Oireachtas Joint and Select Committees
Wednesday, 17 September 2025
Joint Oireachtas Committee on Climate, Environment and Energy
Carbon Budget: Discussion (Resumed)
2:00 am
Professor Hannah Daly:
I watched that session and I am afraid I did not understand the claim that the new approach was recommended or was favoured by the IPCC. The IPCC absolutely does not recommend metrics. That is up to individual governments and requires not just approaching metrics in different ways, it also requires ethical assessments, as we have presented, arguments which are under the Paris Agreement, scientific adequacy and our equitable share to the Paris Agreement. I suggest going back to the council and asking for clarity on that matter.

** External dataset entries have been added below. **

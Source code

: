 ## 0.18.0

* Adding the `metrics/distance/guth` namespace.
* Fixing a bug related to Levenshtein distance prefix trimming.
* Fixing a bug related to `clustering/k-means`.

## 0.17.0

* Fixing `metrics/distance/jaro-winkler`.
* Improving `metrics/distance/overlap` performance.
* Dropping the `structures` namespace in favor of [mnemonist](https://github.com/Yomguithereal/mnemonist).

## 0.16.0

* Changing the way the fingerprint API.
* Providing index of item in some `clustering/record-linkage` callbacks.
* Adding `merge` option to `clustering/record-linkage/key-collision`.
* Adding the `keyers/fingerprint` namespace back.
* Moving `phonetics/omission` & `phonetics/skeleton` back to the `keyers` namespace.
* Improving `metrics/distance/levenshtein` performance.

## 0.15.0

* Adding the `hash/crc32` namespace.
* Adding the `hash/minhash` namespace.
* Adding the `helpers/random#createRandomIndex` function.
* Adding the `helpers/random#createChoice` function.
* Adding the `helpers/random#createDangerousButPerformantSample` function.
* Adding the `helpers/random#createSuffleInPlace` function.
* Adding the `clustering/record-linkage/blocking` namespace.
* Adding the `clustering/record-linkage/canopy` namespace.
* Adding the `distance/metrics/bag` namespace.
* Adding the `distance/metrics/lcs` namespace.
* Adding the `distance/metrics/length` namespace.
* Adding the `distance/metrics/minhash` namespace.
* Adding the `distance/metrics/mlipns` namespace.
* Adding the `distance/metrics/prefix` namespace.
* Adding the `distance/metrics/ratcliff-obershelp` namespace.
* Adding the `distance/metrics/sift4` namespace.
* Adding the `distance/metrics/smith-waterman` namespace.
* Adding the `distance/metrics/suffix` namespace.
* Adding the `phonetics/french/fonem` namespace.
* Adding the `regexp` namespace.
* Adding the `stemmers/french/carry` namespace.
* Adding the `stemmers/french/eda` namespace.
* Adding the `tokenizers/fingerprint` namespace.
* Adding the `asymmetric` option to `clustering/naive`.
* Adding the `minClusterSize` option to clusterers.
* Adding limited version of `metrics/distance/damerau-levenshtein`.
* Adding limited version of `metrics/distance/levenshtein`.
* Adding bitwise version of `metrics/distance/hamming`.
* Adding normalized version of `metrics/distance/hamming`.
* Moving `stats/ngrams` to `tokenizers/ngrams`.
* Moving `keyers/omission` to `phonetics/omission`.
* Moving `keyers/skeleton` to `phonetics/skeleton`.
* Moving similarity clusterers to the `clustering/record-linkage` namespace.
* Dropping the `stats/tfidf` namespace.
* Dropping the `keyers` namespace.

The sectors most affected by far are the agriculture and land use sectors because, currently, the scenarios that were shortlisted by the climate council assume, inherently, a rather strong growth in dairy output. All of the scenarios that were shortlisted by the council assume something between 28% and 48% growth in dairy output by 2050. There might be a stabilisation or small growth in the overall ruminant herd but that is predicated on a very strong decline in the suckler herd. The question is, going back to the economic imperative versus the climate imperative, are we changing the metric for 2050 to basically enable the continued growth in one of the most carbon-intensive sectors we have in Ireland?